From a purely practical point of view: how you answer an older question might be different than how you answer a new question.
Is frowned upon to do so?
There's nothing frowned upon. The only answers people frown upon here are when people post complete solutions to homework problems where there is no apparent effort in the question to solve the problem.
For your example, the person asking the question last visited the site in March 2016 (almost 3 years ago). Meaning when you answer their question, most likely they won't see your answer. Therefore you probably want to write your answer with the community in mind rather than the person asking the question. This stuff you put into your answer:
Have you considered the following?
Let me know if you need more details.
It's strange because there's a good possibility the person asking the question is never going to see your answer.
I suggest the following practical advice:
If the person who asked the question is still active on this site (which you can see from their user profile) then you can treat the old question the same as any other question.
- Although if it looked like a homework problem when it was posted, it's probably not the questioner's homework anymore.
If the person who asked the question hasn't been seen in months or years then generally your answers should be useful to the community and the person who originally asked the question is all but irrelevant.
- If an answer seems like it would only be useful to the person who asked the problem, then your time is better spent on other questions.
- If you're giving hints rather than a complete solution, then tailor your hints to the problem rather than the work shown in the question (because if it's tailored to the work shown then it's tailored to the questioner).

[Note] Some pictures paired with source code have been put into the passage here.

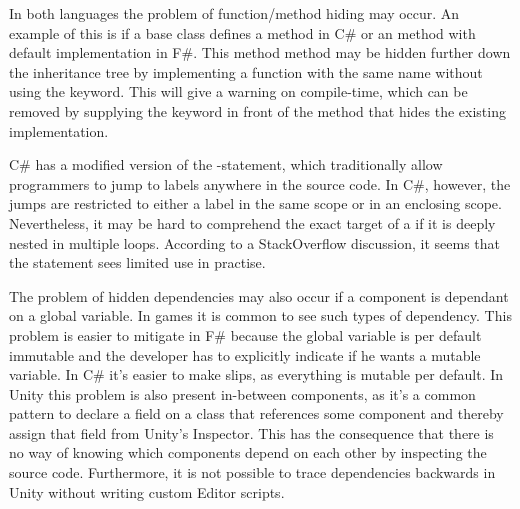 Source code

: In both languages the problem of function/method hiding may occur. An example of this is if a base class defines a  method in C\# or an  method with default implementation in F\#. This method method may be hidden further down the inheritance tree by implementing a function with the same name without using the  keyword. This will give a warning on compile-time, which can be removed by supplying the  keyword in front of the method that hides the existing implementation.

C\# has a modified version of the -statement, which traditionally allow programmers to jump to labels anywhere in the source code. In C\#, however, the jumps are restricted to either a label in the same scope or in an enclosing scope\cite{csharp:goto}. Nevertheless, it may be hard to comprehend the exact target of a  if it is deeply nested in multiple loops. According to a StackOverflow discussion\cite{goto:stack:overflow}, it seems that the  statement sees limited use in practise.

The problem of hidden dependencies may also occur if a component is dependant on a global variable. In games it is common to see such types of dependency\cite{blow2004game, guana2015building, nystrom2014game}. This problem is easier to mitigate in F\# because the global variable is per default immutable and the developer has to explicitly indicate if he wants a mutable variable. In C\# it's easier to make slips, as everything is mutable per default. In Unity this problem is also present in-between components, as it's a common pattern to declare a field on a class that references some component and thereby assign that field from Unity's Inspector\cite{unity:inspector:assignment}. This has the consequence that there is no way of knowing which components depend on each other by inspecting the source code. Furthermore, it is not possible to trace dependencies backwards in Unity without writing custom Editor scripts\cite{unity:dependencies:backwards}. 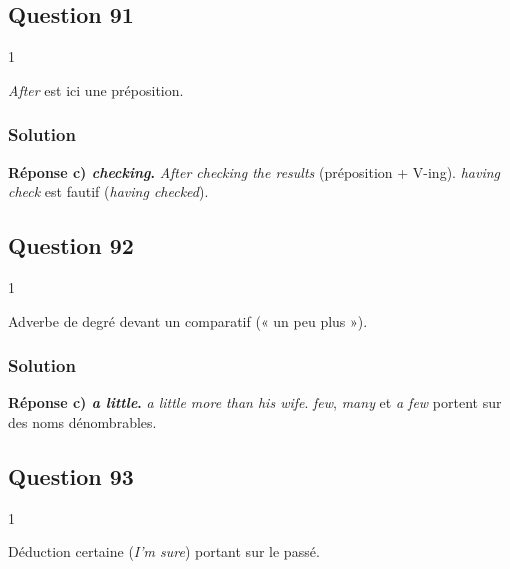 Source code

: \documentclass[11pt,a4paper]{article}
\begin{document}
\hypertarget{question-91}{%
\subsection{Question 91}\label{question-91}}

\begin{indication}{1}

\emph{After} est ici une préposition.

\end{indication}

\hypertarget{solution-90}{%
\subsubsection{Solution}\label{solution-90}}

\textbf{Réponse c) \emph{checking}.} \emph{After checking the results} (préposition + V-ing). \emph{having check} est fautif (\emph{having checked}).

\hypertarget{question-92}{%
\subsection{Question 92}\label{question-92}}

\begin{indication}{1}

Adverbe de degré devant un comparatif (« un peu plus »).

\end{indication}

\hypertarget{solution-91}{%
\subsubsection{Solution}\label{solution-91}}

\textbf{Réponse c) \emph{a little}.} \emph{a little more than his wife}. \emph{few}, \emph{many} et \emph{a few} portent sur des noms dénombrables.

\hypertarget{question-93}{%
\subsection{Question 93}\label{question-93}}

\begin{indication}{1}

Déduction certaine (\emph{I'm sure}) portant sur le passé.

\end{indication}
\end{document}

- Possibly this involves repeating some of the work shown in the question as part of the solution sketch.
- If I lean a certain amount towards giving hints rather than complete solutions to new questions, I might lean a little more towards complete solutions for older problems. For new questions, if your hint or lack of details confuses a large number of people, then you will get a follow-up comment right then and there. If it's an old question, it might be months before someone comes across your answer with follow-up questions.